As of Jan. 13, 2020, Dr. Jonny Kim graduated from the astronaut program and is officially the first Korean-American NASA Astronaut.
“I know my father, if he was around today, would be proud of my accomplishments,” he said.
Among all the accolades Kim has achieved at 35, he is also a father of three children. He married when he was 26 and had his first child one year later. He credits his wife for raising the family while he deals with his busy schedule.
“I have an amazing partner,” he said. “My wife is an amazing woman and we have honest conversations about what parts we need help with and our expectations. It’s not easy at all. We run into obstacles all the time, but we do our best to have an honest, open conversation about it and see how we can get through it together as a team.

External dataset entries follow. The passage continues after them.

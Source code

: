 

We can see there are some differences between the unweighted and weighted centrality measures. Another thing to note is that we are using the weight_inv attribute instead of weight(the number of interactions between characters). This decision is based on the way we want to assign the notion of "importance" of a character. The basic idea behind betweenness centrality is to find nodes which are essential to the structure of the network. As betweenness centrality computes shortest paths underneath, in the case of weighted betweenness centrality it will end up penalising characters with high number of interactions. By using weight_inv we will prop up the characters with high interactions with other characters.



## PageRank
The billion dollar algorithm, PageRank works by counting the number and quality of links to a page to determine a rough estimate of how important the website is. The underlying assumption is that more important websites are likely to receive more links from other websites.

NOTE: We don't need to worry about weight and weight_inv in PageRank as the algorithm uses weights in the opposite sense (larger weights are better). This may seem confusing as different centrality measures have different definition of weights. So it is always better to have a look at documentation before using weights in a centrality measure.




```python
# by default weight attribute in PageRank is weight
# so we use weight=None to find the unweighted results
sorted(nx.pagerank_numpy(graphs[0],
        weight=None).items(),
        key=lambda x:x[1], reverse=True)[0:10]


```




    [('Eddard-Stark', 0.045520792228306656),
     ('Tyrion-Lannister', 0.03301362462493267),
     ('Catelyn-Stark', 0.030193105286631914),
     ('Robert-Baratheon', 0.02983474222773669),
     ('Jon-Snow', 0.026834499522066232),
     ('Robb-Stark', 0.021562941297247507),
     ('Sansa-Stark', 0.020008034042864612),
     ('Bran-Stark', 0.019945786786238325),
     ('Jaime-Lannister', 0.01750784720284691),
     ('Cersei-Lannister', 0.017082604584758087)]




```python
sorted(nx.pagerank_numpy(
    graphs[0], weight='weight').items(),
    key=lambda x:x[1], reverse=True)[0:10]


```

It’s really no different from work.”
As far as advice to people who want to be as successful as Jonny Kim, he stresses on “being really be honest with yourself on what you want to do and to follow your heart.”
“I think it’s so important that we’re happy to do what we want to do,” he said. “I think it brings the best human out of us when we are all passionate about what we do for a living.”
“All big journeys require a lot of small steps. it’s important you divide your goal up into small steps. that was very important for me when I wanted to be a Seal.”
“No one accomplishes these very big goals in one step. I think it’s really important for young people to understand that they’re going to stumble along the way and have failures, but it’s important that they get up each time, learn from those failures, and keep marching on.”